And it might well be, though it is news to me if it’s being done in
Afghanistan. The physical reconstruction there is nothing to brag about,
at least according to Margaret Coker and Ann Usher. The title of their
recent article for the Austin-American Statesman sums it up well: “Four
years later, much U.S. aid in Afghanistan has had little impact.”

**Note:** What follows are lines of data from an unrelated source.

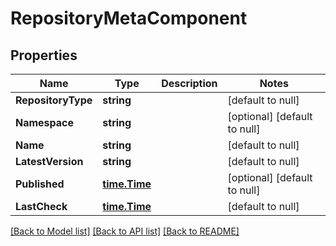 # RepositoryMetaComponent

## Properties
Name | Type | Description | Notes
------------ | ------------- | ------------- | -------------
**RepositoryType** | **string** |  | [default to null]
**Namespace** | **string** |  | [optional] [default to null]
**Name** | **string** |  | [default to null]
**LatestVersion** | **string** |  | [default to null]
**Published** | [**time.Time**](time.Time.md) |  | [optional] [default to null]
**LastCheck** | [**time.Time**](time.Time.md) |  | [default to null]

[[Back to Model list]](../README.md#documentation-for-models) [[Back to API list]](../README.md#documentation-for-api-endpoints) [[Back to README]](../README.md)


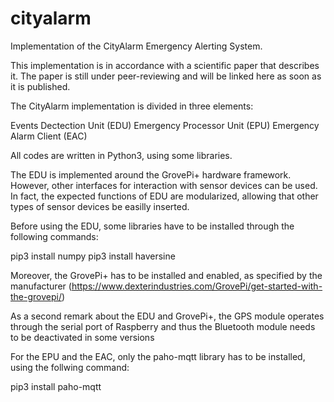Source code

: # cityalarm
Implementation of the CityAlarm Emergency Alerting System.

This implementation is in accordance with a scientific paper that describes it. The paper is still under peer-reviewing and will be linked here as soon as it is published.

The CityAlarm implementation is divided in three elements:

Events Dectection Unit (EDU)
Emergency Processor Unit (EPU)
Emergency Alarm Client (EAC)

All codes are written in Python3, using some libraries.

The EDU is implemented around the GrovePi+ hardware framework. However, other interfaces for interaction with sensor devices can be used. In fact, the expected functions of EDU are modularized, allowing that other types of sensor devices be easilly inserted.

Before using the EDU, some libraries have to be installed through the following commands:

pip3 install numpy
pip3 install haversine

Moreover, the GrovePi+ has to be installed and enabled, as specified by the manufacturer (https://www.dexterindustries.com/GrovePi/get-started-with-the-grovepi/)

As a second remark about the EDU and GrovePi+, the GPS module operates through the serial port of Raspberry and thus the Bluetooth module needs to be deactivated in some versions

For the EPU and the EAC, only the paho-mqtt library has to be installed, using the follwing command:

pip3 install paho-mqtt
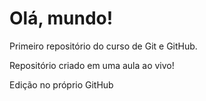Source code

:# Olá, mundo!
 Primeiro repositório do curso de Git e GitHub.

 Repositório criado em uma aula ao vivo!

Edição no próprio GitHub
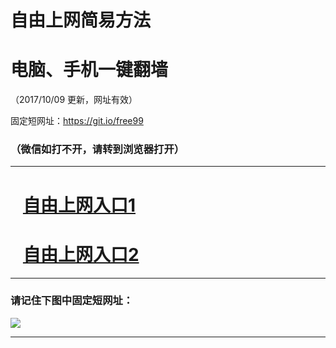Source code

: ﻿# 自由上网简易方法

# 电脑、手机一键翻墙

（2017/10/09 更新，网址有效）

固定短网址：https://git.io/free99

### （微信如打不开，请转到浏览器打开）


***





# &nbsp;&nbsp; <a href="http://ft193319940.fwq-tz-1001.info/fwqtz01.html?t=100900114045 " target="_blank">自由上网入口1</a>
# &nbsp;&nbsp; <a href="http://ft3178612936.fwq-tz-1002.info/fwqtz02.html?t=10090011145 " target="_blank">自由上网入口2</a>
***

### 请记住下图中固定短网址：

<img src="https://s3-us-west-2.amazonaws.com/fwq-1001/yjfq-20170905okok.png" /> 


***

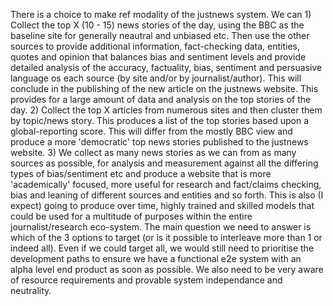 There is a choice to make ref modality of the justnews system. We can 1) Collect the top X (10 - 15) news stories of the day, using the BBC as the baseline site for generally neautral and unbiased etc. Then use the other sources to provide additional information, fact-checking data, entities, quotes and opinion that balances bias and sentiment levels and provide detailed analysis of the accuracy, factuality, bias, sentiment and persuasive language os each source (by site and/or by journalist/author). This will conclude in the publishing of the new article on the justnews website. This provides for a large amount of data and analysis on the top stories of the day. 2) Collect the top X articles from numerous sites and then cluster them by topic/news story. This produces a list of the top stories based upon a global-reporting score. This will differ from the mostly BBC view and produce a more 'democratic' top news stories published to the justnews website. 3) We collect as many news stories as we can from as many sources as possible, for analysis and measurement against all the differing types of bias/sentiment etc and produce a website that is more 'academically' focused, more useful for research and fact/claims checking, bias and leaning of different sources and entities and so forth. This is also (I expect) going to produce over time, highly trained and skilled models that could be used for a multitude of purposes within the entire journalist/research eco-system. The main question we need to answer is which of the 3 options to target (or is it possible to interleave more than 1 or indeed all). Even if we could target all, we would still need to prioritise the development paths to ensure we have a functional e2e system with an alpha level end product as soon as possible. We also need to be very aware of resource requirements and provable system independance and neutrality.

Their article cites such examples as an American re-built school that is
already crumbling apart. And they quote a July 05 Government Accounting
Office report as follows: “U.S. agencies fell short of most of their own
[construction] targets and misrepresented their progress to
decision-makers in Washington.”
Democracy is taking its lumps there, too. The day before Rice recommended
the Afghanistan Model, a Berlin-based group called Transparency
International released its 2005 Corruption Perceptions Index. Afghanistan
scored 2.5 out of 10, putting it among the
most
corrupt countries in the world and the single most corrupt of all the
former Soviet Republics.
The very same day, a human rights group warned that Afghan warlords were
rapidly infiltrating the country’s government. Afghanistan officially bans
anyone with links to armed groups from running for office. And yet
get
this:
“More than 80 percent of winning candidates in provinces and more than 60
percent in the capital Kabul have links to armed groups.”
On the other hand, Condi may have figured that some of the bad news about
Afghanistan is in the past and no longer relevant. Heck, it has been a
full two months since we learned that
more American soldiers have already been killed in Afghanistan in 2005
than in any year since the 2001 invasion.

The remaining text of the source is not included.